Unresolved feelings on September 28, 1998…
Dear Breakup Girl,
I went out with a guy for 4 years. Two years into it, when I was 24, I found out I was pregnant. Pretty bad timing since I was about to move to another city and he was about to go on tour with his band. We were both broke. We hadn’t really decided to break up, but he had insisted he wasn’t interested in maintaining a long-distance relationship (although it turned out we did, a sloppy on and off one). We knew that I was pregnant for a week before I had my abortion. In that time, we didn’t discuss it very much. Although I wasn’t entirely against having a child, I couldn’t picture ourselves together. I’ve always been pro-choice, so although it was a painful decision, I felt at the time it was the right one. I was pretty sure I would have to do it alone, and I didn’t think I could be a good mother in those circumstances.
He and I have been apart now for about 4 years. I, for some unknown reason, am still very attached to him. He lives on the other side of the country and just became engaged to someone else. I am with someone else too who I enjoy a lot, but am not in love with. Me and the long-distant ex- had been talking on the phone, in the hopes that we could build a friendship that could continue after his marriage. During our last conversation, he asked me why I had had an abortion since he had been ready to have a child. I am pretty sure that he never told me that back when we had an option. We might not have discussed it as much as we should have, but then again, we never discussed anything enough which is probably one of the reasons the relationship didn’t work out.
It turns out that the woman he is engaged to is pro-life and he is starting to think that he is, too. Part of me can see that he is sidestepping his involvement in my abortion. But the other part of me is devastated. Did I make a horrible decision? Is my unhappiness now somehow a result of a decision that can’t be undone? I don’t know what to do. I’ve never felt quite this disjointed before. How can I make myself be at peace with my decision? Is it unrealistic to maintain a friendship with an ex like this?

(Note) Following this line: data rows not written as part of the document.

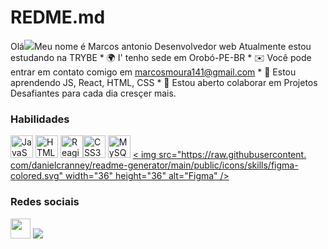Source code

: # REDME.md
Olá![](https://user-images.githubusercontent.com/18350557/176309783-0785949b-9127-417c-8b55-ab5a4333674e.gif)Meu nome é Marcos antonio
Desenvolvedor web Atualmente estou estudando na TRYBE * 🌍 I' tenho sede em Orobó-PE-BR * ✉️ Você pode entrar em contato comigo em [marcosmoura141@gmail.com](mailto:marcosmoura141@gmail.com) * 🧠 Estou aprendendo JS, React, HTML, CSS * 🤝 Estou aberto colaborar em Projetos Desafiantes para cada dia cresçer mais.

### Habilidades


<p align="left">
<a href="https://developer.mozilla.org/en-US/docs/Web/JavaScript" target="_blank" rel="noreferrer"><img src="https ://raw.githubusercontent.com/danielcranney/readme-generator/main/public/icons/skills/javascript-colored.svg" width="36" height="36" alt="JavaScript" /></a>
<a href="https://developer.mozilla.org/en-US/docs/Glossary/HTML5" target="_blank" rel="noreferrer"><img src="https://raw.githubusercontent.com /danielcranney/readme-generator/main/public/icons/skills/html5-colored.svg" width="36" height="36" alt="HTML5" /></a>
<a href="https:/ /reactjs.org/" target="_blank" rel="
noreferrer"><img src="https://raw.githubusercontent.com/danielcranney/readme-generator/main/public/icons/skills/react-colored.svg" width="36" height="36" alt= "Reagir" /></a><a href="https://www.w3.org/TR/CSS/#css" target="_blank" rel="noreferrer"><img src="https://raw.githubusercontent.com/danielcranney/ readme-generator/main/public/icons/skills/css3-colored.svg" width="36" height="36" alt="CSS3" /></a>
<a href="https://www. mysql.com/" target="_blank" rel="noreferrer"><img src="https://raw.githubusercontent.com/danielcranney/readme-generator/main/public/icons/skills/mysql-colored.svg " width="36" height="36" alt="MySQL" /></a>
<a href="https://www.figma.com/" target="_blank" rel="noreferrer">< img src="https://raw.githubusercontent.
com/danielcranney/readme-generator/main/public/icons/skills/figma-colored.svg" width="36" height="36" alt="Figma" /></a> </p>


### Redes sociais

<p align="left"> <a href="https://www.github.com/marcosmoura141" target="_blank" rel="noreferrer"><img src="https://raw .githubusercontent.com/danielcranney/readme-generator/main/public/icons/socials/github.svg" width="32" height="32" /></a> <a href="https://www. linkedin.com/in/marcos-antonio-82261a235/" target="_blank" rel="noreferrer"><img src="https://raw.githubusercontent.com/danielcranney/readme-generator/main/public/icons /socials/linkedin.svg" largura="32" altura="32" /></a> </p>
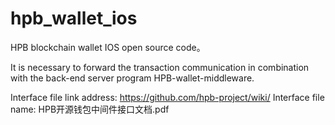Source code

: # hpb_wallet_ios
HPB blockchain wallet IOS open source code。

It is necessary to forward the transaction communication in combination with the back-end server program HPB-wallet-middleware.

Interface file link address: https://github.com/hpb-project/wiki/
Interface file name: HPB开源钱包中间件接口文档.pdf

My take on it is this: he went along with your abortion, but he never fully dealt with it himself. Now all his unresolved feelings about it are being brought to the surface and stirred up — not to mention clouded — by his fiancee. None of which, actually, has anything to do with you. Really. But of course, that stirring-up effect comes full circle right back to you.
So I will tell you this: from the way you describe your reasoning at the time, you did not make a horrible decision. And from the way you describe your ex’s confusion right now, it might be unrealistic to be friends with him — for the next while, anyway. If I were you, I’d find a trained, sympathetic ear and talk about how to make peace with the past and stand firm in the present.